◆ Problem details:
The entries below are to be repeated exactly, with the pictures left out.

+++++

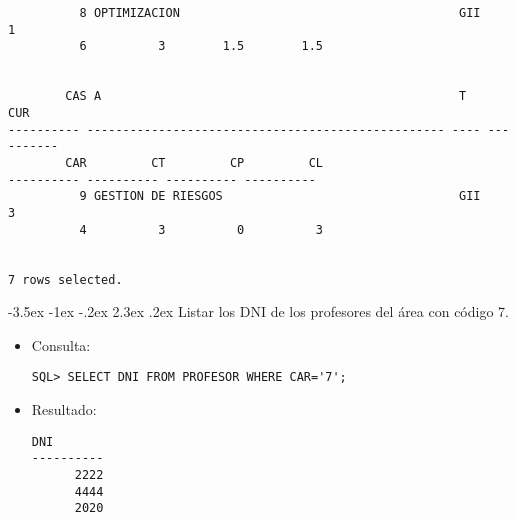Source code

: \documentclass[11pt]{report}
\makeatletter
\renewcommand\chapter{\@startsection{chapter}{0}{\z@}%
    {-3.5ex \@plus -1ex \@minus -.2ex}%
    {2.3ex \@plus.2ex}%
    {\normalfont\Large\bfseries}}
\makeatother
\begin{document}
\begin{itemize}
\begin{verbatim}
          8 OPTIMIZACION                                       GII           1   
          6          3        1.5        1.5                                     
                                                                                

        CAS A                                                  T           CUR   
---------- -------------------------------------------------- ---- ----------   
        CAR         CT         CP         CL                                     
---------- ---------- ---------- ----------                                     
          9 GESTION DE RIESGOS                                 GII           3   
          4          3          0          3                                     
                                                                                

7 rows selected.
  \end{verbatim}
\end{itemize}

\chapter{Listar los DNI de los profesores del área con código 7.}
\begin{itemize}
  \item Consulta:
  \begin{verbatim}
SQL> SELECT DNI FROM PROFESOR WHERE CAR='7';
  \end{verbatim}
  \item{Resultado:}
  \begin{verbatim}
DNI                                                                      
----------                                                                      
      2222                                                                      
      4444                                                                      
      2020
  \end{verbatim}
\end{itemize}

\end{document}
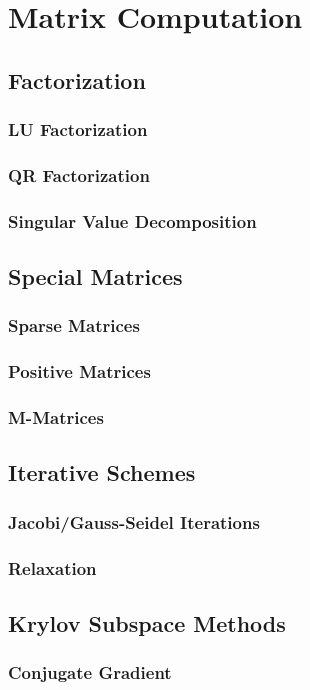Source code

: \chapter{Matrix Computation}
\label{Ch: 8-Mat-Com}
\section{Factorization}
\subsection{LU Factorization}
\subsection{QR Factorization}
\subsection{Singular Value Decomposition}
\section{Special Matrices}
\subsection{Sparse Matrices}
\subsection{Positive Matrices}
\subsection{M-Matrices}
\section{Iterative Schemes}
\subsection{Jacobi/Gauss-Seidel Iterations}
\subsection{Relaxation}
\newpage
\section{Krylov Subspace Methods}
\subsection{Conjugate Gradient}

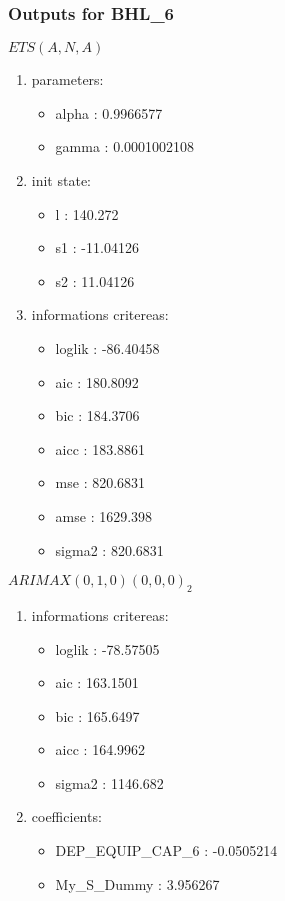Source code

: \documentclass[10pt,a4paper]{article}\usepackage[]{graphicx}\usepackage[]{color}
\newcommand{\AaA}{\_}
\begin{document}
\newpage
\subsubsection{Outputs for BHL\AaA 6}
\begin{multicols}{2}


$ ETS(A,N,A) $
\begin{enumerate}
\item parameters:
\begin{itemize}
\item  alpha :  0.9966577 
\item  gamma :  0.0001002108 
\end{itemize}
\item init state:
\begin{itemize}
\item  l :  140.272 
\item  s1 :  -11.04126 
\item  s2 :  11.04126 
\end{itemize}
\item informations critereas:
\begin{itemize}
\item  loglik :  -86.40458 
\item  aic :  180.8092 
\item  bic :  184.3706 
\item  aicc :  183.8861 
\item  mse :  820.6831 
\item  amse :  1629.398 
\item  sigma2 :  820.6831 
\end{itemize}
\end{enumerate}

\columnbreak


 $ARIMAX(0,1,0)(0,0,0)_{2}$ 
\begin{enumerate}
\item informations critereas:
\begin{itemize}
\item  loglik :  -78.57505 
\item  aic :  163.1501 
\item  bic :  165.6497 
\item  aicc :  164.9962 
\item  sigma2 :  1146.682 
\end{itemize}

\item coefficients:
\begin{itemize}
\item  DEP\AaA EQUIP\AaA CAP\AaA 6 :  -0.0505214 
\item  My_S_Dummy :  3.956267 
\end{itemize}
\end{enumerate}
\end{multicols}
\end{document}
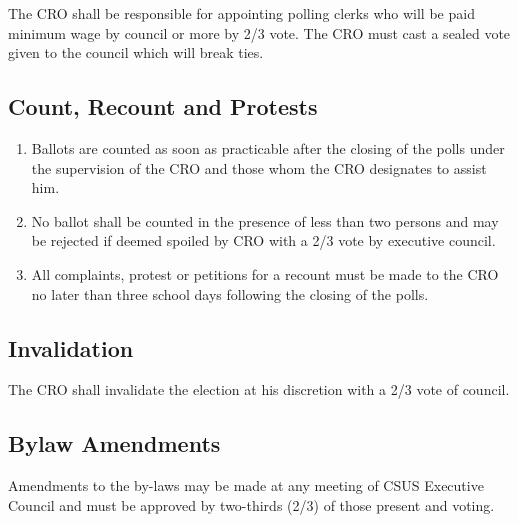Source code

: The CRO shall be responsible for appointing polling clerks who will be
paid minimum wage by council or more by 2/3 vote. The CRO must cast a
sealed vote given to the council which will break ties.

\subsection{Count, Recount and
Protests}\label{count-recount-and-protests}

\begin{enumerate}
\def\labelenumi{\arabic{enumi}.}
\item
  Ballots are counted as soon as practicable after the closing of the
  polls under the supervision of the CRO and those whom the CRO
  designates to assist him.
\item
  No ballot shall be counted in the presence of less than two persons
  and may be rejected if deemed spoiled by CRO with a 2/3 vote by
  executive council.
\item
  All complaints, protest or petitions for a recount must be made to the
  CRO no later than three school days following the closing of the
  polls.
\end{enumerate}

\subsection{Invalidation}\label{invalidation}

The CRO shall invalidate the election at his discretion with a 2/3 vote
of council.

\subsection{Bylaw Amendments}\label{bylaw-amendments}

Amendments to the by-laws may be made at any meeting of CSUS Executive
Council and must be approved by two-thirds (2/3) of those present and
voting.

+++++

◆ Result for this exercise:
Source code

: \documentclass[11pt]{report}
\makeatletter
\renewcommand\chapter{\@startsection{chapter}{0}{\z@}%
    {-3.5ex \@plus -1ex \@minus -.2ex}%
    {2.3ex \@plus.2ex}%
    {\normalfont\Large\bfseries}}
\makeatother
\begin{document}
\begin{itemize}
\begin{verbatim}
          8 OPTIMIZACION                                       GII           1   
          6          3        1.5        1.5                                     
                                                                                

        CAS A                                                  T           CUR   
---------- -------------------------------------------------- ---- ----------   
        CAR         CT         CP         CL                                     
---------- ---------- ---------- ----------                                     
          9 GESTION DE RIESGOS                                 GII           3   
          4          3          0          3                                     
                                                                                

7 rows selected.
  \end{verbatim}
\end{itemize}

\chapter{Listar los DNI de los profesores del área con código 7.}
\begin{itemize}
  \item Consulta:
  \begin{verbatim}
SQL> SELECT DNI FROM PROFESOR WHERE CAR='7';
  \end{verbatim}
  \item{Resultado:}
  \begin{verbatim}
DNI                                                                      
----------                                                                      
      2222                                                                      
      4444                                                                      
      2020
  \end{verbatim}
\end{itemize}

\end{document}
Source code

: \chapter{Matrix Computation}
\label{Ch: 8-Mat-Com}
\section{Factorization}
\subsection{LU Factorization}
\subsection{QR Factorization}
\subsection{Singular Value Decomposition}
\section{Special Matrices}
\subsection{Sparse Matrices}
\subsection{Positive Matrices}
\subsection{M-Matrices}
\section{Iterative Schemes}
\subsection{Jacobi/Gauss-Seidel Iterations}
\subsection{Relaxation}
\newpage
\section{Krylov Subspace Methods}
\subsection{Conjugate Gradient}

Source code

: \documentclass[10pt,a4paper]{article}\usepackage[]{graphicx}\usepackage[]{color}
\newcommand{\AaA}{\_}
\begin{document}
\newpage
\subsubsection{Outputs for BHL\AaA 6}
\begin{multicols}{2}


$ ETS(A,N,A) $
\begin{enumerate}
\item parameters:
\begin{itemize}
\item  alpha :  0.9966577 
\item  gamma :  0.0001002108 
\end{itemize}
\item init state:
\begin{itemize}
\item  l :  140.272 
\item  s1 :  -11.04126 
\item  s2 :  11.04126 
\end{itemize}
\item informations critereas:
\begin{itemize}
\item  loglik :  -86.40458 
\item  aic :  180.8092 
\item  bic :  184.3706 
\item  aicc :  183.8861 
\item  mse :  820.6831 
\item  amse :  1629.398 
\item  sigma2 :  820.6831 
\end{itemize}
\end{enumerate}

\columnbreak


 $ARIMAX(0,1,0)(0,0,0)_{2}$ 
\begin{enumerate}
\item informations critereas:
\begin{itemize}
\item  loglik :  -78.57505 
\item  aic :  163.1501 
\item  bic :  165.6497 
\item  aicc :  164.9962 
\item  sigma2 :  1146.682 
\end{itemize}

\item coefficients:
\begin{itemize}
\item  DEP\AaA EQUIP\AaA CAP\AaA 6 :  -0.0505214 
\item  My_S_Dummy :  3.956267 
\end{itemize}
\end{enumerate}
\end{multicols}
\end{document}
Source code

: The CRO shall be responsible for appointing polling clerks who will be
paid minimum wage by council or more by 2/3 vote. The CRO must cast a
sealed vote given to the council which will break ties.

\subsection{Count, Recount and
Protests}\label{count-recount-and-protests}

\begin{enumerate}
\def\labelenumi{\arabic{enumi}.}
\item
  Ballots are counted as soon as practicable after the closing of the
  polls under the supervision of the CRO and those whom the CRO
  designates to assist him.
\item
  No ballot shall be counted in the presence of less than two persons
  and may be rejected if deemed spoiled by CRO with a 2/3 vote by
  executive council.
\item
  All complaints, protest or petitions for a recount must be made to the
  CRO no later than three school days following the closing of the
  polls.
\end{enumerate}

\subsection{Invalidation}\label{invalidation}

The CRO shall invalidate the election at his discretion with a 2/3 vote
of council.

\subsection{Bylaw Amendments}\label{bylaw-amendments}

Amendments to the by-laws may be made at any meeting of CSUS Executive
Council and must be approved by two-thirds (2/3) of those present and
voting.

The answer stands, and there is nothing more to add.